One of the biggest issues that always seems to loom over the marketing industry is whether business will be able to continue to write off the cost of advertising as a tax deduction. It's survived for decades, but according to Dan Jaffe, exec VP-government relations for the Association of National Advertisers, both Mr. Obama and Mr. Romney will feel the pressure to come up with new revenue streams to shrink the deficit.
And the advertising deduction could become one of those targeted loopholes the candidates have mentioned during the debates.
It would be unwise, Mr. Jaffe said, "for advertising companies to think we are immune. We will not take anything for granted."
He pointed out that a Republican president, George H.W. Bush, was the last to put the tax deduction on the chopping block. A "major outcry" from the nation's big businesses saved the deduction at the time, Mr. Jaffe said.
But advertisers, lobbyists and others interested in these issues are trying to figure out what the next administration will bring.
On the issue of internet privacy, a Romney administration may be kinder to internet companies and advertisers, Mr. Jaffe said.
"The Romney camp has made it clear that they want fewer restrictions," he said.
President Obama has already issued a "Consumer Privacy Bill of Rights" that says consumers have the right to exercise control over what personal data is collected about them and how it is used. The Obama administration wants Google, Facebook, and other internet companies to sit down with privacy advocates to voluntarily develop codes of conduct. There may be more pressure in a second Obama term to go further.

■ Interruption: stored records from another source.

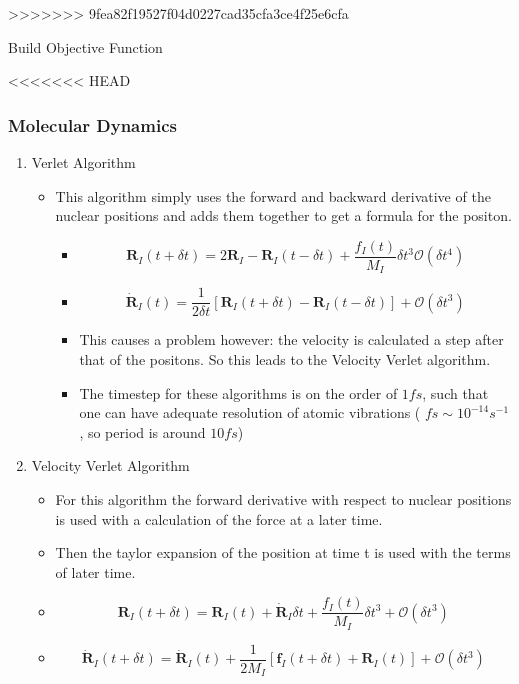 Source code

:\documentclass[11pt]{article}
\begin{document}
\begin{enumerate}
>>>>>>> 9fea82f19527f04d0227cad35cfa3ce4f25e6cfa

 Build Objective Function

<<<<<<< HEAD
\subsubsection{Molecular Dynamics}
\label{sec:org1be89d1}

\begin{enumerate}
\item Verlet Algorithm
\label{sec:orgec16b17}
\begin{itemize}
\item This algorithm simply uses the forward and backward derivative of the
nuclear positions and adds them together to get a formula for the
positon.
\begin{itemize}
\item \[ \mathbf{R}_{I}(t + \delta t) = 2\mathbf{R}_{I} -
         \mathbf{R}_{I}(t - \delta t) + \frac{f_I(t)}{M_{I}}\delta t^3 \mathcal{O}(\delta t^{4})  \]
\item \[ \mathbf{\dot{R}}_{I}(t) = \frac{1}{2 \delta t} [
         \mathbf{R}_{I}(t + \delta t) - \mathbf{R}_{I}(t - \delta t) ] + \mathcal{O}(\delta t^{3})  \]
\item This causes a problem however: the velocity is calculated a step
after that of the positons. So this leads to the Velocity Verlet
algorithm.
\item The timestep for these algorithms is on the order of \(1fs\), such that
one can have adequate resolution of atomic vibrations ( \(fs \sim 10^{-14}s^{-1}\), so period is around \(10fs\))
\end{itemize}
\end{itemize}

\item Velocity Verlet Algorithm
\label{sec:orgc382d76}
\begin{itemize}
\item For this algorithm the forward derivative with respect to nuclear
positions is used with a calculation of the force at a later time.
\item Then the taylor expansion of the position at time t is used with the
terms of later time.
\item \[ \mathbf{R}_{I}(t + \delta t) = \mathbf{R}_{I}(t) +
       \mathbf{\dot{R}}_{I}\delta t + \frac{f_I(t)}{M_{I}}\delta t^3 + \mathcal{O}(\delta t^{3})  \]
\item \[ \mathbf{ \dot{R} }_{I}(t + \delta t) = \mathbf{\dot{R}}_{I}(t) +  \frac{1}{2 M_{I}} [ \mathbf{f}_{I}(t + \delta t) + \mathbf{R}_{I}(t)  ] + \mathcal{O}(\delta t^{3})  \]
\end{itemize}


\end{enumerate}
\end{enumerate}
\end{document}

But Mr. Jaffe said the privacy issue "does not fall neatly along partisan lines," including among members of Congress who would likely have to enact legislation to tighten controls on the collection of information.
"There are members of the Republican party who support greater restrictions," he said.
William Rice, president of the Web Marketing Association, is certain that a second Obama term would result in stricter controls on gathering personal information on the internet and that Mr. Romney would take a more "laissez-faire" approach toward the issue. "If President Obama is reelected, regulations on what advertisers can collect from websites will be severely restricted," he said.
Like Mr. Jaffe, Mr. Rice said the new Congress is likely to have the final say. "And unfortunately that 's something both sides of the aisle may support because it looks like it's consumer- friendly," Mr. Rice said.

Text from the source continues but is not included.